I picked Sam up at 4pm, just when he said he’d run out of things to look at and was just starting to feel bored with the shops. Not bad though, some six hours of shopping, with a few hours of eating, of course, to break up the time.


It wasn’t long after we got home that Samwas starting to talk about dinner. So, we went to the supermarket and bought ingredients to make another pasta sauce.

We made tomato and tuna pasta sauce and watched TV.

I suggested we eat the rest of the dope cookies, but, I guess, we ate them too close to eating dinner and the effect wasn’t nearly so hilarious as it was yesterday.

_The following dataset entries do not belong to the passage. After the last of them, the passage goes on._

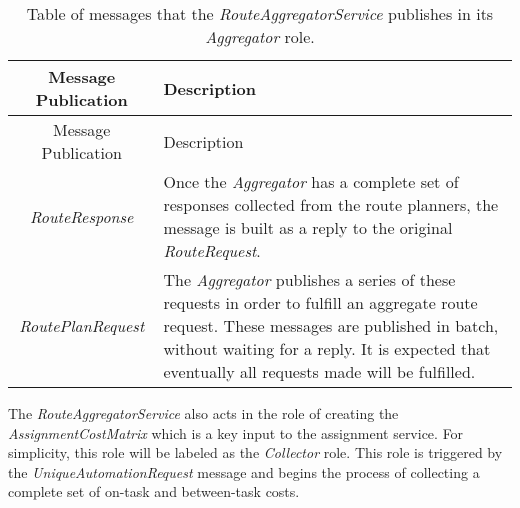 \begin{longtable}[]{@{}cl@{}}
\caption{Table of messages that the \emph{RouteAggregatorService}
publishes in its \emph{Aggregator} role.}\tabularnewline
\toprule
\begin{minipage}[b]{0.40\columnwidth}\centering\strut
Message Publication\strut
\end{minipage} & \begin{minipage}[b]{0.55\columnwidth}\raggedright\strut
Description\strut
\end{minipage}\tabularnewline
\midrule
\endfirsthead
\toprule
\begin{minipage}[b]{0.40\columnwidth}\centering\strut
Message Publication\strut
\end{minipage} & \begin{minipage}[b]{0.55\columnwidth}\raggedright\strut
Description\strut
\end{minipage}\tabularnewline
\midrule
\endhead
\begin{minipage}[t]{0.40\columnwidth}\centering\strut
\emph{RouteResponse}\strut
\end{minipage} & \begin{minipage}[t]{0.55\columnwidth}\raggedright\strut
Once the \emph{Aggregator} has a complete set of responses collected
from the route planners, the message is built as a reply to the original
\emph{RouteRequest}.\strut
\end{minipage}\tabularnewline
\begin{minipage}[t]{0.40\columnwidth}\centering\strut
\emph{RoutePlanRequest}\strut
\end{minipage} & \begin{minipage}[t]{0.55\columnwidth}\raggedright\strut
The \emph{Aggregator} publishes a series of these requests in order to
fulfill an aggregate route request. These messages are published in
batch, without waiting for a reply. It is expected that eventually all
requests made will be fulfilled.\strut
\end{minipage}\tabularnewline
\bottomrule
\end{longtable}

The \emph{RouteAggregatorService} also acts in the role of creating the
\emph{AssignmentCostMatrix} which is a key input to the assignment
service. For simplicity, this role will be labeled as the
\emph{Collector} role. This role is triggered by the
\emph{UniqueAutomationRequest} message and begins the process of
collecting a complete set of on-task and between-task costs.

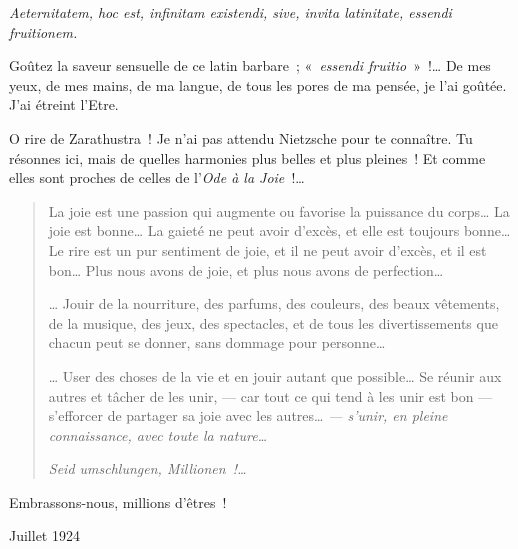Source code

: \emph{Aeternitatem, hoc est, infinitam existendi, sive, invita
latinitate, essendi fruitionem.}

Goûtez la saveur sensuelle de ce latin barbare~; «~\emph{essendi
fruitio}~»~!\ldots{} De mes yeux, de mes mains, de ma langue, de tous les
pores de ma pensée, je l'ai goûtée. J'ai étreint l'Etre.

O rire de Zarathustra~! Je n'ai pas attendu Nietzsche pour te connaître.
Tu résonnes ici, mais de quelles harmonies plus belles et plus pleines~!
Et comme elles sont proches de celles de l'\emph{Ode à la Joie~}!\ldots{}

\begin{quote}
La joie est une passion qui augmente ou favorise la puissance du
corps\ldots{} La joie est bonne\ldots{} La gaieté ne peut avoir d'excès, et elle
est toujours bonne\ldots{}
Le rire est un pur sentiment de joie, et il ne
peut avoir d'excès, et il est bon\ldots{} Plus nous avons de joie, et plus
nous avons de perfection\ldots{}

\ldots{} Jouir de la nourriture, des parfums, des couleurs, des beaux
vêtements, de la musique, des jeux, des spectacles, et de tous les
divertissements que chacun peut se donner, sans dommage pour
personne\ldots{}

\ldots{} User des choses de la vie et en jouir autant que possible\ldots{}
Se réunir aux autres et tâcher de les unir, --- car tout ce qui
tend à les unir est bon --- s'efforcer de partager sa joie avec les
autres\ldots{} \emph{--- s'unir, en pleine
connaissance, avec toute la nature\ldots{}}

\emph{Seid umschlungen, Millionen~!\ldots{}}
\end{quote}

Embrassons-nous, millions d'êtres~!

\begin{flushright}
Juillet 1924
\end{flushright}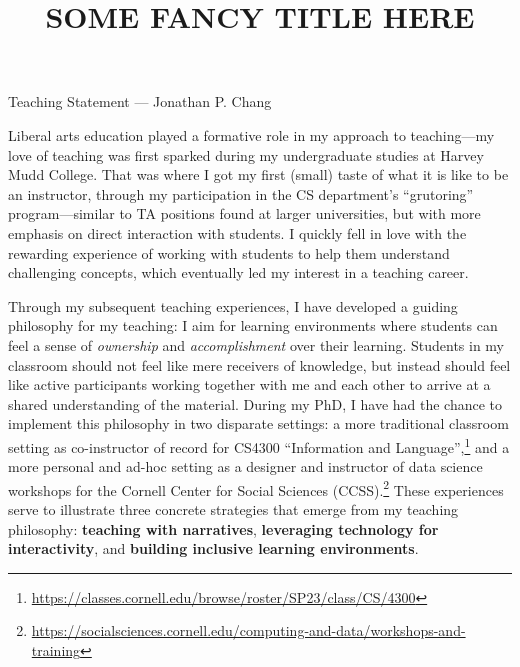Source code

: \documentclass[12pt,letterpaper]{article}
\title{SOME FANCY TITLE HERE}
\begin{document}
\maketitle

{\centering Teaching Statement --- Jonathan P. Chang \par}

\vspace{0.5\baselineskip}
Liberal arts education played a formative role in my approach to teaching---my love of teaching was first sparked during my undergraduate studies at Harvey Mudd College.
That was where I got my first (small) taste of what it is like to be an instructor, through my participation in the CS department's ``grutoring'' program---similar to TA positions found at larger universities, but with more emphasis on direct interaction with students.
I quickly fell in love with the rewarding experience of working with students to help them understand challenging concepts, which eventually led my interest in a teaching career.

Through my subsequent teaching experiences, I have developed a guiding philosophy for my teaching: I aim for learning environments where students can feel a sense of \emph{ownership} and \emph{accomplishment} over their learning.
Students in my classroom should not feel like mere receivers of knowledge, but instead should feel like active participants working together with me and each other to arrive at a shared understanding of the material.
During my PhD, I have had the chance to implement this philosophy in two disparate settings: a more traditional classroom setting as co-instructor of record for CS4300 ``Information and Language'',\footnote{\url{https://classes.cornell.edu/browse/roster/SP23/class/CS/4300}} and a more personal and ad-hoc setting as a designer and instructor of data science workshops for the Cornell Center for Social Sciences (CCSS).\footnote{\url{https://socialsciences.cornell.edu/computing-and-data/workshops-and-training}}
These experiences serve to illustrate three concrete strategies that emerge from my teaching philosophy: \textbf{teaching with narratives}, \textbf{leveraging technology for interactivity}, and \textbf{building inclusive learning environments}.
\end{document}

We watched the Misfits. I’m not so sure that Sam was so keen on this, but I have not seen so many Marilyn Monroe movies and I was quite keen to see it. It was interesting. And after all these years, I was glued to Marilyn’s performance. Clark Gable was okay, convincing enough. I found Eli Wallach strangely attractive. But, Montgomery Cliff, I don’t know, it is his voice that I find unconvincing.

Wild horses; freedom running the highlands and then under saddle for the rest of their lives. Can you imagine that glorious freedom being taken away from you because of stupid humans?


Shane heads out to the Trough party.


3 comments:

Victor said...

Montgomery Clift was gay and according to biographies self conscious about his small penis, so he may not have made a convincing cowboy.

I think the The Misfits was his last movie, as it also was for Clark Gable. Clift was more handsome earlier in his career before a car accident caused serious damage to his facial features.

FletcherBeaver said...

It's just his strange voice that I find unconvincing.
Clark Gable died three days after shooting finished.
And a funny fact was that Montgomery Cliff said he always hated the Misfits and, I think, 8 years after it was released he was sitting up watching TV when his live in assistant, Lorenzo, said that The Misfits was on and did he want to watch it. His reply was, Certainly not! He died in that chair sometime later, so his last words ever spoke were that he certainly didn't want to watch The Misfits.

Victor said...

I'm mistaken about 'The Misfits' being Clift's last film. It was made in 1961. He also made 'Judgement at Nuremburg' the same year, then 'Freud' in 1962 and finally 'The Defector' in 1966, the year he died.